The Consumer reads messages from the Leader, and only messages that have been committed are exposed to the Consumer.

The data flow for Kafka Replication is shown below:

For Kafka, defining whether a Broker is “alive” involves two conditions:

  • One is that it must maintain a session with ZooKeeper (this is done through ZooKeeper’s Heartbeat mechanism).
  • Second, followers must be able to copy the Leader’s messages in a timely manner and not “fall too far behind”.

The Leader keeps track of the Replica list that is synchronized with the Replica. This list is called ISR (in-sync Replica). If a Follower crashes, or falls too far behind, the Leader will remove it from the ISR. The “too far behind” described here refers to the fact that the number of messages copied by the Follower falls behind the Leader exceeds the predetermined value or that the Follower does not send the fetch request to the Leader for a certain period of time.
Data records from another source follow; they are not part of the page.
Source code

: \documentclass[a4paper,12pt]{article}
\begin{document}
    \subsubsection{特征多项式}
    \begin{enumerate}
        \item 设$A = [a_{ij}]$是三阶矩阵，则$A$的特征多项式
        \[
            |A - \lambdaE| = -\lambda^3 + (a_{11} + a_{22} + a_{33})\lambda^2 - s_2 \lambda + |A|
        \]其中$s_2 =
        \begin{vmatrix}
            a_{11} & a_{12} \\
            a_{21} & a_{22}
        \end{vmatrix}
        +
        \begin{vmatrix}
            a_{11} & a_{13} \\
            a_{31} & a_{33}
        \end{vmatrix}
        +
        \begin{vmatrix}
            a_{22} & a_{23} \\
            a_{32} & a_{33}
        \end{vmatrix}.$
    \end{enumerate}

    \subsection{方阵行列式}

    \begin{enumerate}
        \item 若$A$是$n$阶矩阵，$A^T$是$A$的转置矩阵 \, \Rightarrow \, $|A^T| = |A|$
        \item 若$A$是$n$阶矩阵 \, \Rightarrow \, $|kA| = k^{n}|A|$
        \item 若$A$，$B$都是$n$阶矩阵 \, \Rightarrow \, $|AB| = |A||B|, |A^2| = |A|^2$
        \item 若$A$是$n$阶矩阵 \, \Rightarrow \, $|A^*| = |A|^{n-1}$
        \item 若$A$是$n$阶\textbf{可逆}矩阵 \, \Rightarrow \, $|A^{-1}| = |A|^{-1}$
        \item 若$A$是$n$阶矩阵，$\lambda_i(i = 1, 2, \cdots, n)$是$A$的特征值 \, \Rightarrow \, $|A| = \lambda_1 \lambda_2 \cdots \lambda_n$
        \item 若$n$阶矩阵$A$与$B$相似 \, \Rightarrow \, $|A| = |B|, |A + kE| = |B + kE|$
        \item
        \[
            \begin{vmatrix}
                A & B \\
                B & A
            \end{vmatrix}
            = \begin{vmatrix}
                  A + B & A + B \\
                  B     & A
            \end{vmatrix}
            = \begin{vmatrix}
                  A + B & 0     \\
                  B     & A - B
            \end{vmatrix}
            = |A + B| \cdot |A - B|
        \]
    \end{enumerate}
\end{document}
Kafka only resolves fail/ Recover. A message is not considered committed until all followers in the ISR have copied it from the Leader. This prevents some of the data from being written to the Leader and crashing before it can be copied by any followers, resulting in data loss (consumers cannot consume the data). The Producer, on the other hand, can choose whether to wait for the message to commit. This mechanism ensures that as long as the ISR has one or more followers, a committed message will not be lost.

  1. Leader election

The Leader election is essentially a distributed lock, and there are two ways to implement zooKeeper-based distributed locks:

  • Unique node name: When multiple clients create a node, only the client that successfully creates the node can obtain the lock
  • Temporary order nodes: All clients create their own temporary order nodes in a directory, and only the one with the smallest sequence number gets the lock

The Majority Vote election strategy is similar to ZooKeeper’s Zab election. In fact, ZooKeeper itself implements the Majority rule election strategy. Kafka uses the first method for electing the leader copy of a Partition: The first copy of the successfully created ZNode is the Leader node. The other copies register Watcher listeners on this ZNode. If the Leader fails, the corresponding temporary nodes will be deleted automatically. At this point, all followers registered on the node receive listener events and attempt to create the node. Only the Follower who successfully creates the node becomes the Leader (ZooKeeper ensures that only one client can be successfully created on a node). Other followers continue to re-register to listen for events.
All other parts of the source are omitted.